## The input
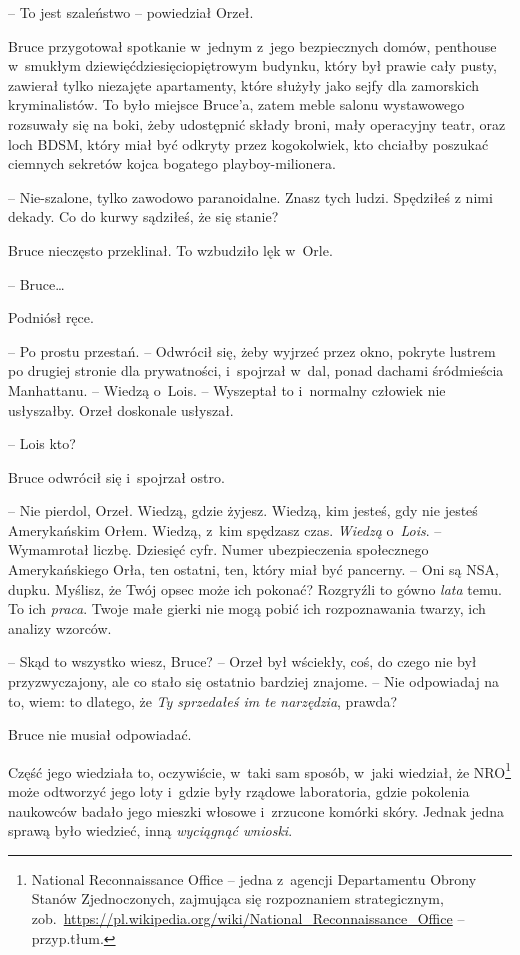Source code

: \documentclass[oneside,polish,11pt,sfheadings]{mwbk}
\begin{document}
-- To jest szaleństwo -- powiedział Orzeł. 

Bruce przygotował spotkanie w~jednym z~jego bezpiecznych domów, penthouse w~smukłym
dziewięćdziesięciopiętrowym budynku, który był prawie cały pusty,
zawierał tylko niezajęte apartamenty, które służyły jako sejfy dla
zamorskich kryminalistów. To było miejsce Bruce'a, zatem meble salonu
wystawowego rozsuwały się na boki, żeby udostępnić składy broni, mały
operacyjny teatr, oraz loch BDSM, który miał być odkryty przez
kogokolwiek, kto chciałby poszukać ciemnych sekretów kojca bogatego
playboy-milionera.

-- Nie-szalone, tylko zawodowo paranoidalne. Znasz tych ludzi. Spędziłeś
z nimi dekady. Co do kurwy sądziłeś, że się stanie?

Bruce nieczęsto przeklinał. To wzbudziło lęk w~Orle.

-- Bruce\ldots 

Podniósł ręce. 

-- Po prostu przestań. -- Odwrócił się, żeby wyjrzeć przez
okno, pokryte lustrem po drugiej stronie dla prywatności, i~spojrzał w~dal, ponad dachami śródmieścia Manhattanu. -- Wiedzą o~Lois. -- Wyszeptał
to i~normalny człowiek nie usłyszałby. Orzeł doskonale usłyszał.

-- Lois kto?

Bruce odwrócił się i~spojrzał ostro. 

-- Nie pierdol, Orzeł. Wiedzą, gdzie
żyjesz. Wiedzą, kim jesteś, gdy nie jesteś Amerykańskim Orłem. Wiedzą, z~kim spędzasz czas. \textit{Wiedzą} o~\textit{Lois}. -- Wymamrotał liczbę.
Dziesięć cyfr. Numer ubezpieczenia społecznego Amerykańskiego Orła, ten
ostatni, ten, który miał być pancerny. -- Oni są NSA, dupku. Myślisz, że
Twój opsec może ich pokonać? Rozgryźli to gówno \textit{lata} temu. To ich
\textit{praca}. Twoje małe gierki nie mogą pobić ich rozpoznawania twarzy,
ich analizy wzorców.

-- Skąd to wszystko wiesz, Bruce? -- Orzeł był wściekły, coś, do czego nie
był przyzwyczajony, ale co stało się ostatnio bardziej znajome. -- Nie
odpowiadaj na to, wiem: to dlatego, że \textit{Ty sprzedałeś im te
narzędzia}, prawda?

Bruce nie musiał odpowiadać.

Część jego wiedziała to, oczywiście, w~taki sam sposób, w~jaki wiedział,
że NRO\footnote{ National Reconnaissance Office -- jedna z~agencji Departamentu
Obrony Stanów Zjednoczonych, zajmująca się rozpoznaniem strategicznym,
zob.~\url{https://pl.wikipedia.org/wiki/National\_Reconnaissance\_Office}
-- przyp.tłum.} może odtworzyć jego loty i~gdzie były rządowe
laboratoria, gdzie pokolenia naukowców badało jego mieszki włosowe i~zrzucone komórki skóry. Jednak jedna sprawą było wiedzieć, inną
\textit{wyciągnąć wnioski}.
\end{document}
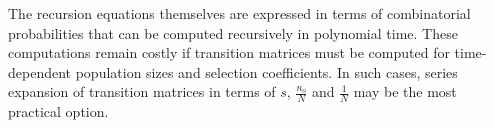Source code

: \documentclass[review,nonatbib]{elsarticle}
\newcommand{\afs}[2]{\Phi_{#1}^{(#2)}}
\begin{document}

The recursion equations themselves  are expressed in terms of combinatorial probabilities that can
be computed recursively in polynomial time. These computations remain costly if transition matrices
must be computed for time-dependent population sizes and selection coefficients. In such cases,
series expansion of transition matrices in terms of $s$, $\frac{n_o}{N}$ and $\frac{1}{N}$ may be
the most practical option.






\end{document}

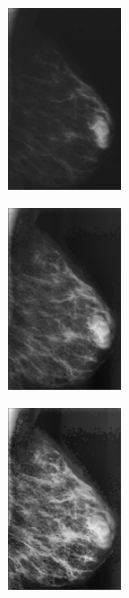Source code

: \documentclass[spanish,twocolumn]{article}
\begin{document}
{\begin{minipage}[b]{1.0\linewidth}
\end{minipage}

\begin{minipage}[b]{1.0\linewidth}
  
   \begin{minipage}[t]{0.3\linewidth}  
   		\centering
        \includegraphics[width=3cm]{Figures/3715982_IJMPO-34-47-g001.png}
  	\end{minipage}
  \hspace{1pt}
   \begin{minipage}[t]{0.3\linewidth}  
   		\centering
        \includegraphics[width=3cm]{Figures/11608-3715982_IJMPO-34-47-g001.png}
  	\end{minipage}
   \begin{minipage}[t]{0.3\linewidth}  
   		\centering
        \includegraphics[width=3cm]{Figures/11806-3715982_IJMPO-34-47-g001.png}
  	\end{minipage}
  \vspace{0.5cm}
    \label{fig:resultado2}


\end{minipage}}
\end{document}
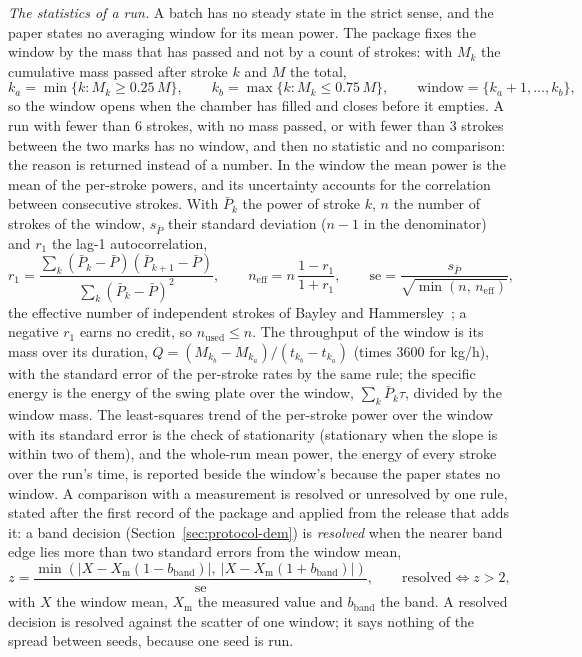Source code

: \emph{The statistics of a run.} A batch has no steady state in the strict sense, and the paper states no averaging window for its mean power. The package fixes the window by the mass that has passed and not by a count of strokes: with $M_k$ the cumulative mass passed after stroke $k$ and $M$ the total,
\begin{equation}
k_a=\min\{k: M_k\ge 0.25\,M\},\qquad k_b=\max\{k: M_k\le0.75\,M\},\qquad \text{window}=\{k_a+1,\dots,k_b\},
\label{eq:dem-window}
\end{equation}
so the window opens when the chamber has filled and closes before it empties. A run with fewer than $6$ strokes, with no mass passed, or with fewer than $3$ strokes between the two marks has no window, and then no statistic and no comparison: the reason is returned instead of a number. In the window the mean power
is the mean of the per-stroke powers, and its uncertainty accounts for the correlation between consecutive strokes. With $\bar P_k$ the power of stroke $k$, $n$ the number of strokes of the window, $s_{\bar P}$ their standard deviation ($n-1$ in the denominator) and $r_1$ the lag-1 autocorrelation,
\begin{equation}
r_1=\frac{\sum_{k}(\bar P_k-\bar P)(\bar P_{k+1}-\bar P)}{\sum_{k}(\bar P_k-\bar P)^2},\qquad n_{\mathrm{eff}}=n\,\frac{1-r_1}{1+r_1},\qquad \mathrm{se}=\frac{s_{\bar P}}{\sqrt{\min(n,\,n_{\mathrm{eff}})}},
\label{eq:dem-stats}
\end{equation}
the effective number of independent strokes of Bayley and Hammersley~\cite{bayley1946}; a negative $r_1$ earns no credit, so $n_{\mathrm{used}}\le n$. The throughput of the window is its mass over its duration, $Q=(M_{k_b}-M_{k_a})/(t_{k_b}-t_{k_a})$ (times $3600$ for kg/h), with the standard error of the per-stroke rates by the same rule; the specific energy is the energy of the swing plate over the
window, $\sum_k\bar P_k\tau$, divided by the window mass. The least-squares trend of the per-stroke power over the window with its standard error is the check of stationarity (stationary when the slope is within two of them), and the whole-run mean power, the energy of every stroke over the run's time, is reported beside the window's because the paper states no window. A comparison with a measurement is resolved or unresolved
by one rule, stated after the first record of the package and applied from the release that adds it: a band decision (Section~\ref{sec:protocol-dem}) is \emph{resolved} when the nearer band edge lies more than two standard errors from the window mean,
\begin{equation}
z=\frac{\min\left(\lvert X-X_{\mathrm m}(1-b_{\mathrm{band}})\rvert,\ \lvert X-X_{\mathrm m}(1+b_{\mathrm{band}})\rvert\right)}{\mathrm{se}},\qquad \text{resolved}\iff z>2 ,
\label{eq:dem-resolved}
\end{equation}
with $X$ the window mean, $X_{\mathrm m}$ the measured value and $b_{\mathrm{band}}$ the band. A resolved decision is resolved against the scatter of one window; it says nothing of the spread between seeds, because one seed is run.

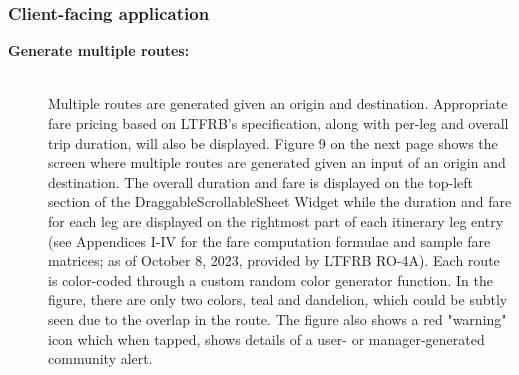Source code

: \documentclass[journal]{./IEEE/IEEEtran}
\begin{document}
\newpage

\subsubsection{\textbf{Client-facing application}}

\begin{description}

    \item[\textbf{Generate multiple routes:}] \hfill \\
        Multiple routes are generated given an origin and destination. Appropriate fare pricing based on LTFRB's specification, along with per-leg and overall trip duration, will also be displayed.
Figure 9 on the next page shows the screen where multiple routes are generated given an input of an origin and destination.
The overall duration and fare is displayed on the top-left section of the DraggableScrollableSheet Widget while the duration and fare for each leg are displayed on the rightmost part of each itinerary leg entry (see Appendices I-IV for the fare computation formulae and sample fare matrices; as of October 8, 2023, provided by LTFRB RO-4A).
Each route is color-coded through a custom random color generator function. In the figure, there are only two colors, teal and dandelion, which could be subtly seen due to the overlap in the route.
The figure also shows a red "warning" icon which when tapped, shows details of a user- or manager-generated community alert.

\newpage


\end{description}
\end{document}
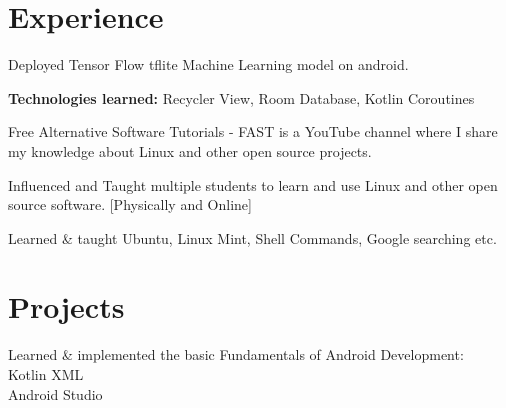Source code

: \documentclass[]{deedy-resume-openfont}
\begin{document}
\begin{minipage}[t]{0.66\textwidth} 


\section{Experience}

\vspace{\topsep} %
\begin{tightemize}
\item Deployed Tensor Flow tflite Machine Learning model on android.
\item \textbf{Technologies learned: } Recycler View, Room Database, Kotlin Coroutines
\end{tightemize}
\sectionsep

\begin{tightemize}
\item Free Alternative Software Tutorials - FAST is a YouTube channel where I share my knowledge about Linux and other open source projects.
\item Influenced and Taught multiple students to learn and use Linux and other open source software. [Physically and Online]
\item Learned \& taught Ubuntu, Linux Mint, Shell Commands, Google searching etc. 
\end{tightemize}
\sectionsep






\section{Projects}

\begin{tightemize}
\item Learned \& implemented the basic Fundamentals of Android Development: \\
\quad \textbullet{} Kotlin \textbullet{} XML \\
\quad \textbullet{} Android Studio \\
\end{tightemize}
\sectionsep



\end{minipage}
\end{document}

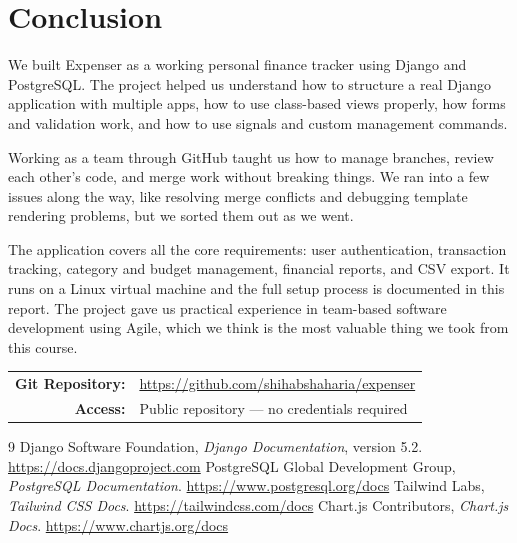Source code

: \documentclass[12pt,a4paper]{report}
\begin{document}
\chapter{Conclusion}

We built Expenser as a working personal finance tracker using Django and PostgreSQL. The project helped us understand how to structure a real Django application with multiple apps, how to use class-based views properly, how forms and validation work, and how to use signals and custom management commands.

Working as a team through GitHub taught us how to manage branches, review each other's code, and merge work without breaking things. We ran into a few issues along the way, like resolving merge conflicts and debugging template rendering problems, but we sorted them out as we went.

The application covers all the core requirements: user authentication, transaction tracking, category and budget management, financial reports, and CSV export. It runs on a Linux virtual machine and the full setup process is documented in this report. The project gave us practical experience in team-based software development using Agile, which we think is the most valuable thing we took from this course.

\vspace{0.8cm}

\begin{center}
\begin{tabular}{@{}rl@{}}
\textbf{Git Repository:} & \url{https://github.com/shihabshaharia/expenser} \\[4pt]
\textbf{Access:}         & Public repository --- no credentials required \\
\end{tabular}
\end{center}

\begin{thebibliography}{9}
 Django Software Foundation, \textit{Django Documentation}, version 5.2. \url{https://docs.djangoproject.com}
 PostgreSQL Global Development Group, \textit{PostgreSQL Documentation}. \url{https://www.postgresql.org/docs}
 Tailwind Labs, \textit{Tailwind CSS Docs}. \url{https://tailwindcss.com/docs}
 Chart.js Contributors, \textit{Chart.js Docs}. \url{https://www.chartjs.org/docs}
\end{thebibliography}
\end{document}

## Exercise instructions
Give only the lines from the one holding "Podniósł ręce." through the one holding "ich analizy wzorców.", each restated exactly as it appears above.

## Response area
Podniósł ręce. 

-- Po prostu przestań. -- Odwrócił się, żeby wyjrzeć przez
okno, pokryte lustrem po drugiej stronie dla prywatności, i~spojrzał w~dal, ponad dachami śródmieścia Manhattanu. -- Wiedzą o~Lois. -- Wyszeptał
to i~normalny człowiek nie usłyszałby. Orzeł doskonale usłyszał.

-- Lois kto?

Bruce odwrócił się i~spojrzał ostro. 

-- Nie pierdol, Orzeł. Wiedzą, gdzie
żyjesz. Wiedzą, kim jesteś, gdy nie jesteś Amerykańskim Orłem. Wiedzą, z~kim spędzasz czas. \textit{Wiedzą} o~\textit{Lois}. -- Wymamrotał liczbę.
Dziesięć cyfr. Numer ubezpieczenia społecznego Amerykańskiego Orła, ten
ostatni, ten, który miał być pancerny. -- Oni są NSA, dupku. Myślisz, że
Twój opsec może ich pokonać? Rozgryźli to gówno \textit{lata} temu. To ich
\textit{praca}. Twoje małe gierki nie mogą pobić ich rozpoznawania twarzy,
ich analizy wzorców.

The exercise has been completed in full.